» **Exercise**:
Within the data below, tally the lines that contain "will" and state only the total.
[Start of Attachment]
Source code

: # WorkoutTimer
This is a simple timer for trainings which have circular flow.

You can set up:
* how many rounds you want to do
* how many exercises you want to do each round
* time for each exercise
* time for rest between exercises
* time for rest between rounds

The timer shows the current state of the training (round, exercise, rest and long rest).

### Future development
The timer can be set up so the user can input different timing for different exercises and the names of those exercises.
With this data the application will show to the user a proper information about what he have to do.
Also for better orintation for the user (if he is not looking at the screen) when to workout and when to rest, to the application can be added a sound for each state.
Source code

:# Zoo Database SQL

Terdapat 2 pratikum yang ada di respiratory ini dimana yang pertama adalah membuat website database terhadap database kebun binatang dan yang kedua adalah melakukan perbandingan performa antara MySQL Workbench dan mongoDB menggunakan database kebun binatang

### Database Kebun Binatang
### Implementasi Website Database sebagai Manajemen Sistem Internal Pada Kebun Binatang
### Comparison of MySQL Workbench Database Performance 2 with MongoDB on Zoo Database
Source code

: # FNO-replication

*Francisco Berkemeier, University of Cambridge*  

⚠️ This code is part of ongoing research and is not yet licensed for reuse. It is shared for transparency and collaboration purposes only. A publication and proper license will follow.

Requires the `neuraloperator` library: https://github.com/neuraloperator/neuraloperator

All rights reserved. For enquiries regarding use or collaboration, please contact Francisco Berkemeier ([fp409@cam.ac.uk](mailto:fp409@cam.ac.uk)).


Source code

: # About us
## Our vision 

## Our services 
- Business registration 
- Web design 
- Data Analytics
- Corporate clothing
[End of Attachment]
» **Answer for this exercise**:
2